During those years, my parents navigated Medicare through my mother’s long battle with cancer with relative ease, compared to my insurance company refusing to pay for my daughter’s bronchitis.

So yeah, I’m delighted with plain vanilla Medicare compared to the private insurance I had - back in the good old days as well as back in the pre-Obamacare days when I paid $7,000+ per year for an individual policy and was scared shitless I’d be canceled when one of my colonoscopies showed polyps. The fact that I can afford a decent supplemental policy is just the cherry on top.
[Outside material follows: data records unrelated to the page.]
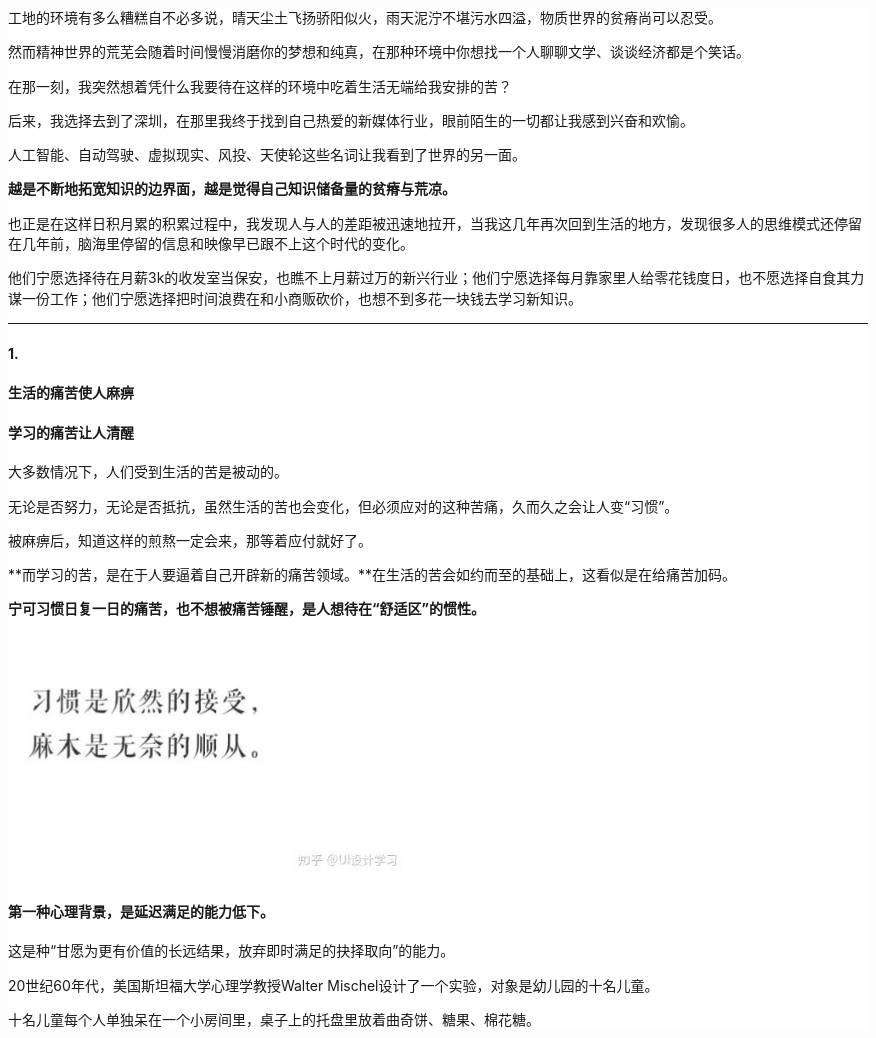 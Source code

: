工地的环境有多么糟糕自不必多说，晴天尘土飞扬骄阳似火，雨天泥泞不堪污水四溢，物质世界的贫瘠尚可以忍受。

然而精神世界的荒芜会随着时间慢慢消磨你的梦想和纯真，在那种环境中你想找一个人聊聊文学、谈谈经济都是个笑话。

在那一刻，我突然想着凭什么我要待在这样的环境中吃着生活无端给我安排的苦？

后来，我选择去到了深圳，在那里我终于找到自己热爱的新媒体行业，眼前陌生的一切都让我感到兴奋和欢愉。

人工智能、自动驾驶、虚拟现实、风投、天使轮这些名词让我看到了世界的另一面。

**越是不断地拓宽知识的边界面，越是觉得自己知识储备量的贫瘠与荒凉。**

也正是在这样日积月累的积累过程中，我发现人与人的差距被迅速地拉开，当我这几年再次回到生活的地方，发现很多人的思维模式还停留在几年前，脑海里停留的信息和映像早已跟不上这个时代的变化。

他们宁愿选择待在月薪3k的收发室当保安，也瞧不上月薪过万的新兴行业；他们宁愿选择每月靠家里人给零花钱度日，也不愿选择自食其力谋一份工作；他们宁愿选择把时间浪费在和小商贩砍价，也想不到多花一块钱去学习新知识。

***

#### 1.
#### 生活的痛苦使人麻痹
#### 学习的痛苦让人清醒

大多数情况下，人们受到生活的苦是被动的。

无论是否努力，无论是否抵抗，虽然生活的苦也会变化，但必须应对的这种苦痛，久而久之会让人变“习惯”。

被麻痹后，知道这样的煎熬一定会来，那等着应付就好了。

**而学习的苦，是在于人要逼着自己开辟新的痛苦领域。**在生活的苦会如约而至的基础上，这看似是在给痛苦加码。

**宁可习惯日复一日的痛苦，也不想被痛苦锤醒，是人想待在“舒适区”的惯性。**

<img src="/images/2019/20190711164655 - 1.jpg" width="400" />

#### 第一种心理背景，是延迟满足的能力低下。

这是种“甘愿为更有价值的长远结果，放弃即时满足的抉择取向”的能力。

20世纪60年代，美国斯坦福大学心理学教授Walter Mischel设计了一个实验，对象是幼儿园的十名儿童。

十名儿童每个人单独呆在一个小房间里，桌子上的托盘里放着曲奇饼、糖果、棉花糖。

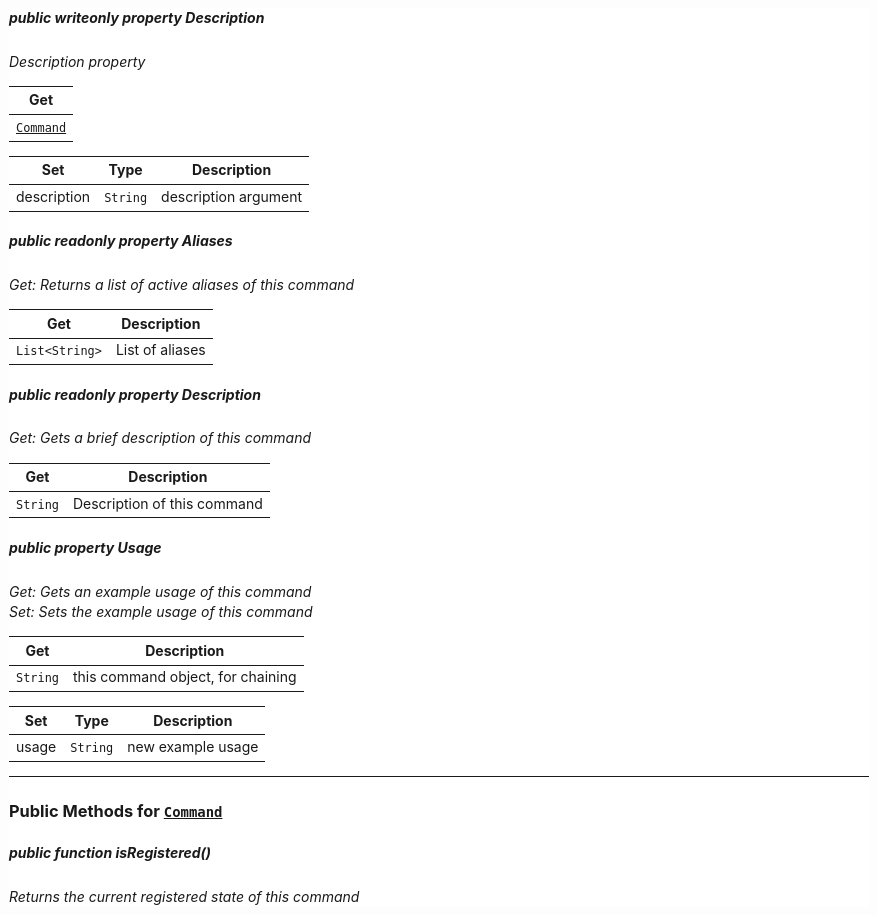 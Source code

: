 

##### <a id='description'></a>public  writeonly property __Description__

_Description property_

Get | 
--- | 
[`Command`](../Command.md) |

Set | Type | Description  
--- | --- | --- 
description | `String` | description argument


##### <a id='aliases'></a>public  readonly property __Aliases__

_Get: Returns a list of active aliases of this command_

Get | Description
--- | --- 
`List<String>` | List of aliases



##### <a id='description'></a>public  readonly property __Description__

_Get: Gets a brief description of this command_

Get | Description
--- | --- 
`String` | Description of this command



##### <a id='usage'></a>public   property __Usage__

_Get: Gets an example usage of this command<br>Set: Sets the example usage of this command_

Get | Description
--- | --- 
`String` | this command object, for chaining

Set | Type | Description  
--- | --- | --- 
usage | `String` | new example usage


---

### Public Methods for [`Command`](../Command.md)

##### <a id='isregistered'></a>public  function __isRegistered__()

_Returns the current registered state of this command_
What’s more: some folks pitch, what, “Medicare For All Who Want It,” right? As far as I can tell, that’s smart branding: you don’t lead off, like Warren, with a line about not knowing anyone who likes their health insurance; and you don’t bring up the idea of killing private-sector health insurance, because you don’t need to say it; you force the other side to mouthily connect the dots on that.

(See, you just want to make it available to people who’d find it useful, you say, and then you just smile and stop; and if the other side wants to introduce the idea that it’ll be so great it’ll soon put uncompetitive companies out of business — well, hey, they can make that case, if they want, but you don’t need to; you can even take the opposite position, innocuously saying, aw, shucks, I heard tell of plenty o’ folks who sure do like their plans, and I done figured there’s enough satisfied customers to keep them corporations up and runnin’; golly, are you sayin’ it ain’t so?)

The ACA fixed many (not all) of the things you talk about, such as people maxing out on what their policy would pay, having to wait for Medicaid to get something subsidized by government. If the subsidies within the exchanges were beefed up across the country, then people losing their jobs wouldn’t be that big a deal. If you lost your job, you could then go get a policy on the exchange and so forth, and they couldn’t cut you off for having too much claims.

Your horror story plays out differently today to a degree, and tweaks to the ACA would mostly fix it.